Ci sono passi che muovono parole e chiedono di essere raccontati e parole che muovono passi, che spingono chi le legge o le ascolta in cerca di orme e sentieri. I tre autori del Codice dell’Oro (Mariano tomatis, Davide Gastaldo e Filo Sottile) ci chiedono esplicitamente di usare Roc Maol e Mompantero, il libro di storia locale e folklore pubblicato da Matilde Dell’Oro Hermil nell’ultimo decennio dell’Ottocento, come una mappa del tesoro, un atlante dei luoghi magnetizzati della Val Cenischia, l’indirizzario delle presenze magiche del Rocciamelone. Si tratta di un invito a scoprire e riscoprire un angolo della val Susa e a guardarla attraverso la lente, spesso deformante, ma in qualche caso rilevatrice, dei racconti di Matilde Dell’Oro Hermil.
La nobildonna segusina, a giudicare dai suoi scritti, condivide con noi due attitudini: quella a narrare il territorio e quella del passo oratorio. Quando ci racconta la sua ascesa al Rocciamelone il suo sguardo è mobile, attento, rivolto alle persone che vivono la montagna, e non tutto concentrato sullo sforzo, la fatica, la chimera della vetta. L’arrivo in cima anzi è del tutto omesso.
Il tono è assai distante da quello trionfalistico, patetico e superomistico che usa suo fratello Ernesto, uno dei fondatori del CAI di Susa, nel suo récit dell’ascesa alla Rocca D’Ambin. Matilde non ingaggia lotte con l’Alpe, è una narratrice.
Per cantare il Rocciamelone e Mompantero adotta una strategia singolare, ci segnala tutti i siti di interesse magico, tutti quei luoghi che come stargate o portali dimensionali sembrano aprire il territorio a qualcosa che sfugge ai sensi.

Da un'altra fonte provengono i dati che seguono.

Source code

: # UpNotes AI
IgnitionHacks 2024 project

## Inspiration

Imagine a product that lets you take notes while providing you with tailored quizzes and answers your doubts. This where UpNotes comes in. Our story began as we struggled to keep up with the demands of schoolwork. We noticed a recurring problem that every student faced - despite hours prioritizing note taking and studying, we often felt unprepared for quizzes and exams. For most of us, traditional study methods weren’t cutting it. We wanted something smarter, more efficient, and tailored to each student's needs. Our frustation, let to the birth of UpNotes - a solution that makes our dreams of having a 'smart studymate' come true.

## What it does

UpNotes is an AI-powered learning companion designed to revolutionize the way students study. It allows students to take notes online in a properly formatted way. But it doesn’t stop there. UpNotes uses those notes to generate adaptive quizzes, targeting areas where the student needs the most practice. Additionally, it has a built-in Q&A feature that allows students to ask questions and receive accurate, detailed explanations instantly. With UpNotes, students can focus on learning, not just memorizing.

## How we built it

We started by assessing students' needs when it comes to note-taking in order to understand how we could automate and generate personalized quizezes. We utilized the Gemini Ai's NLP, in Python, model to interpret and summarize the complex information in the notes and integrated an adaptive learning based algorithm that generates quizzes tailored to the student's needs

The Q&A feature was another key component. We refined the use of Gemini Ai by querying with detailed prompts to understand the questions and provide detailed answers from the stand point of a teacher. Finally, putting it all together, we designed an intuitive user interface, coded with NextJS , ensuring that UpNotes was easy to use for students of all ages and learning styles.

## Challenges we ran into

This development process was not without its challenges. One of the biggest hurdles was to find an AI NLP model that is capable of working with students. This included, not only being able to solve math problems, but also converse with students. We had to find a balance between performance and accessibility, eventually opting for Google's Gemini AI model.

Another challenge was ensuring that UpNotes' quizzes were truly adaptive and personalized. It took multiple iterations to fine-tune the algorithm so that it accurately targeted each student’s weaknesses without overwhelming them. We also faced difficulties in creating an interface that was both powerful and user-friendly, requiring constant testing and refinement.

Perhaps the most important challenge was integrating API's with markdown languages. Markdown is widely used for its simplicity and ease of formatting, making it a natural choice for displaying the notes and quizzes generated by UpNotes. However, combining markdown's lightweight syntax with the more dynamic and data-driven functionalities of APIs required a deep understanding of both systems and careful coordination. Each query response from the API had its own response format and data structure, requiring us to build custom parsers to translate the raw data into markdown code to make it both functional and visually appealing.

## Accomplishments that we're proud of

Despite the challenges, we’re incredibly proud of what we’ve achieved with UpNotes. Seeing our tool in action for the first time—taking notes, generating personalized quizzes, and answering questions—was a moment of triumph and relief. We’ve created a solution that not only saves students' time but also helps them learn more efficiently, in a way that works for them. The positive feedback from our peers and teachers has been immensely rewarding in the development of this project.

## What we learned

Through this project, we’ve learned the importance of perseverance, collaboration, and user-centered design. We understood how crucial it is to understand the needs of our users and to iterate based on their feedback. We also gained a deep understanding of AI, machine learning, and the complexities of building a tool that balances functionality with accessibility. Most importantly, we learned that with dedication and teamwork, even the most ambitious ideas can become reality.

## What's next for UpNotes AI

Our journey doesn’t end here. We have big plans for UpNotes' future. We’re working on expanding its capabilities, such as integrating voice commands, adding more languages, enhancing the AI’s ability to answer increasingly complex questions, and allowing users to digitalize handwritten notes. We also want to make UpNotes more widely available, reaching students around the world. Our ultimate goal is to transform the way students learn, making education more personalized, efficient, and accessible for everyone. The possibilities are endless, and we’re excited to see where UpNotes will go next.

Uno dei segni eccedenti che colpisce di più l’immaginazione è la Rocca del Diavolo. Si tratta di una conformazione rocciosa che riprodurrebbe le fattezze del diavolo o del dio Pan o di Mercurio.
Una roccia è potenzialmente eterna, capace di travalicare senza difficoltà il tempo di vita degli esseri umani. Leggendo è facile chiedersi se quella roccia abbia resistito a frane e altri accidenti, se sia ancora lì, se qualcuno sappia ancora come ci si arrivi e se esista ancora un sentiero. Davide, l’unico autoctono dei tre autori del Codice dell’oro, si è messo in caccia di indicazioni e poi in marcia, sulle tracce di un dio – anch’esso curiosamente uno e trino – che parrebbe abitare le pendici del Rocciamelone. Quello che segue è il racconto del suo cammino.
Lo pubblichiamo perché quella di cercare i genii loci è, primo, un’esortazione alla molteplicità, a far deflagrare le narrazioni univoche, appiattenti dei luoghi e, secondo, a esplorare a piedi i territori e tornare a raccontarli.